Work to be completed:
From the entries below, copy every line that holds the word "redness".

Input for this task:

- Opening Delimiter -

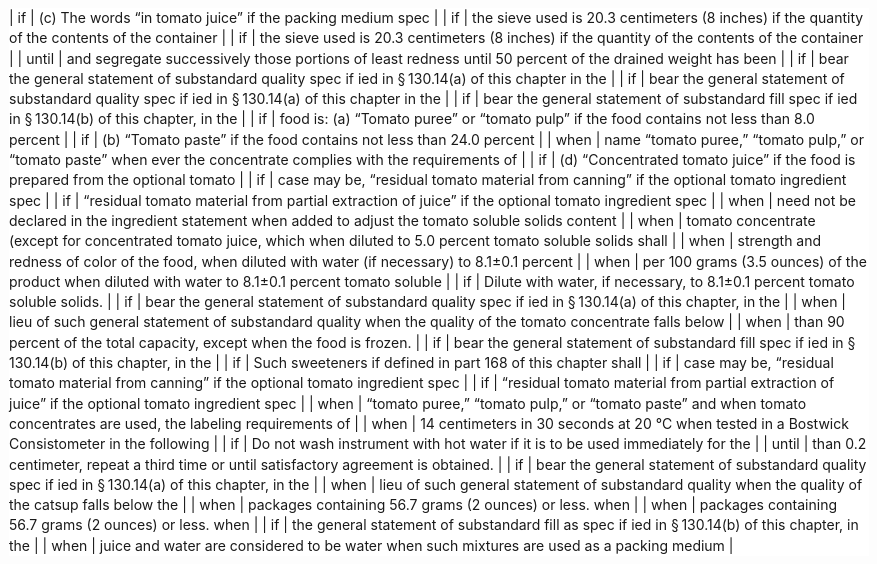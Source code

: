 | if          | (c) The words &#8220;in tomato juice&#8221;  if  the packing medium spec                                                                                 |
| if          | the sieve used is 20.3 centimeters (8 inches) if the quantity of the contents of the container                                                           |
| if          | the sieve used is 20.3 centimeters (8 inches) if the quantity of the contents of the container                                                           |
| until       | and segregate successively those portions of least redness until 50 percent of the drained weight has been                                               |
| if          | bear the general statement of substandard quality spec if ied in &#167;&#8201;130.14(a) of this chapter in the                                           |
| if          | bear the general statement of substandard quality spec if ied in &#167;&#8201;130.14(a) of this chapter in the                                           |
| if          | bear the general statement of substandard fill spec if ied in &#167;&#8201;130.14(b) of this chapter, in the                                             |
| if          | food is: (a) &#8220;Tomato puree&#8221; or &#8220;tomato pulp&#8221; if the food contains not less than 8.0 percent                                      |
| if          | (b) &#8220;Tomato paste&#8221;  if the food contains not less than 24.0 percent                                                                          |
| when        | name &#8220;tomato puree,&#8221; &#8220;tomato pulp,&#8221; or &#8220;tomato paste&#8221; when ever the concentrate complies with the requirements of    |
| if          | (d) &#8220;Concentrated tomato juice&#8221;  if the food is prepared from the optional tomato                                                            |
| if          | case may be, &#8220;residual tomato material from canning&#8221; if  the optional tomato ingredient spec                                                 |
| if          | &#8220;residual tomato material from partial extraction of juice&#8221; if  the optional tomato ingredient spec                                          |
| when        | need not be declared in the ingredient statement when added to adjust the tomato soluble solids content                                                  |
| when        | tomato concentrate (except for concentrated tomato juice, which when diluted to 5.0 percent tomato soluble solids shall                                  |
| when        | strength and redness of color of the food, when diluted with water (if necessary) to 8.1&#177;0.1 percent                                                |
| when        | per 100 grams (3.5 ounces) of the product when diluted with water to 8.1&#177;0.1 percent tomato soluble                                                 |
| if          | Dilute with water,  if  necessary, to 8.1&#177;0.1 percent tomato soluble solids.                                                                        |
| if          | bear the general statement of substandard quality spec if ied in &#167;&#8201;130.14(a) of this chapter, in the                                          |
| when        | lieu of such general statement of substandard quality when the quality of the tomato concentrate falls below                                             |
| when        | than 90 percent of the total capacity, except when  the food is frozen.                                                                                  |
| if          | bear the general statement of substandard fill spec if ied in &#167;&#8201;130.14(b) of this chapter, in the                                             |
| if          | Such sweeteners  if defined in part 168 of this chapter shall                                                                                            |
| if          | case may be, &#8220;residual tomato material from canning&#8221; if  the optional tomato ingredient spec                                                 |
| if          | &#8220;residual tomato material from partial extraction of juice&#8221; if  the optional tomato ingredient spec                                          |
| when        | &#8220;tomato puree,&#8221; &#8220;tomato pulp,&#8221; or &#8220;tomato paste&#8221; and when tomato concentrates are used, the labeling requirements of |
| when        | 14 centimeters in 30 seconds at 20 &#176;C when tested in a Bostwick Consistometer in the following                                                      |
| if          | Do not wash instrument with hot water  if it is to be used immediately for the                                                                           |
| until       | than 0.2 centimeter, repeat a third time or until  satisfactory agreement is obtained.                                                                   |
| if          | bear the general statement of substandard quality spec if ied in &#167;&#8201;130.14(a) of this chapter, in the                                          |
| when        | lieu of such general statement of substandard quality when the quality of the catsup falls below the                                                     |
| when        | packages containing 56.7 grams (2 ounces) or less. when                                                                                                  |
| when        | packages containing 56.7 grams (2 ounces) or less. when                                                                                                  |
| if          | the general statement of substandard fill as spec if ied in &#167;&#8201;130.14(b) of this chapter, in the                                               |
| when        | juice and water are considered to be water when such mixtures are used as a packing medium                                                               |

- Closing Delimiter -
- Opening Delimiter -

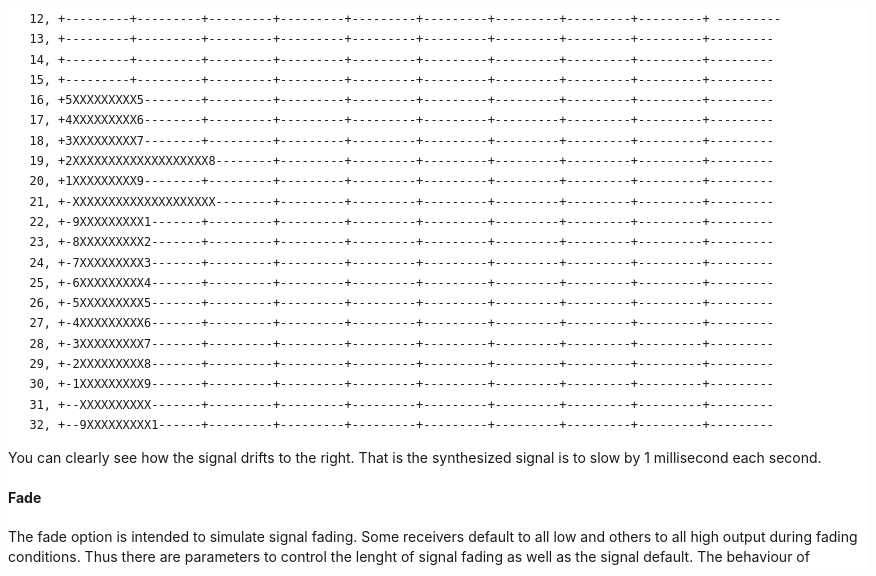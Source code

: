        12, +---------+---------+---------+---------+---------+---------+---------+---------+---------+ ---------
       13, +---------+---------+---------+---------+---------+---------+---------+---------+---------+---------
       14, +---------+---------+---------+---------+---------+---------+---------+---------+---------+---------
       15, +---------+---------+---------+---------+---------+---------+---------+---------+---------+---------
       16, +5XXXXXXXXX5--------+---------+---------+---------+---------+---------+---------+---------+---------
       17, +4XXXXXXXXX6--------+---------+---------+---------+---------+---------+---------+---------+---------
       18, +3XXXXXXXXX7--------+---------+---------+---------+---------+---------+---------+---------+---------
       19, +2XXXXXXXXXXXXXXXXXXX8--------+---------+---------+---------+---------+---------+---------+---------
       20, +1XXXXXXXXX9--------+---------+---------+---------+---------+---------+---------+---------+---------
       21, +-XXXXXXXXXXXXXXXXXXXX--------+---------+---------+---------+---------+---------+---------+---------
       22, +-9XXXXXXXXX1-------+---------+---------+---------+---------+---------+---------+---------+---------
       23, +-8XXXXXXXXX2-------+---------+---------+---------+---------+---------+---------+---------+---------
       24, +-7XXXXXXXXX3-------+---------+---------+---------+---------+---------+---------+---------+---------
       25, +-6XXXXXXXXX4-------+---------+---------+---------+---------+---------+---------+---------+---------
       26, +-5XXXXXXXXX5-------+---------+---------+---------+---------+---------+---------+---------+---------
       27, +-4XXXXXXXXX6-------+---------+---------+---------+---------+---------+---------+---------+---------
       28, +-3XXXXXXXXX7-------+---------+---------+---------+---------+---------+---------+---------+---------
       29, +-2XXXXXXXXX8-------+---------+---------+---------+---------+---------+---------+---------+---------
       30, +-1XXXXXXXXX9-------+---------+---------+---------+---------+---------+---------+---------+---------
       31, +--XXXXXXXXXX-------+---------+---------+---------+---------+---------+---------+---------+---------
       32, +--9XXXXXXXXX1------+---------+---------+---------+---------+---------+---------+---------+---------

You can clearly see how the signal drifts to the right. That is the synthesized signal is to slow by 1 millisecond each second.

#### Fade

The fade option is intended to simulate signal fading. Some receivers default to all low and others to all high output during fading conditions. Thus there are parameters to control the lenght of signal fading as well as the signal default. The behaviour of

- Closing Delimiter -

Answer space:
| until       | and segregate successively those portions of least redness until 50 percent of the drained weight has been                                               |
| when        | strength and redness of color of the food, when diluted with water (if necessary) to 8.1&#177;0.1 percent                                                |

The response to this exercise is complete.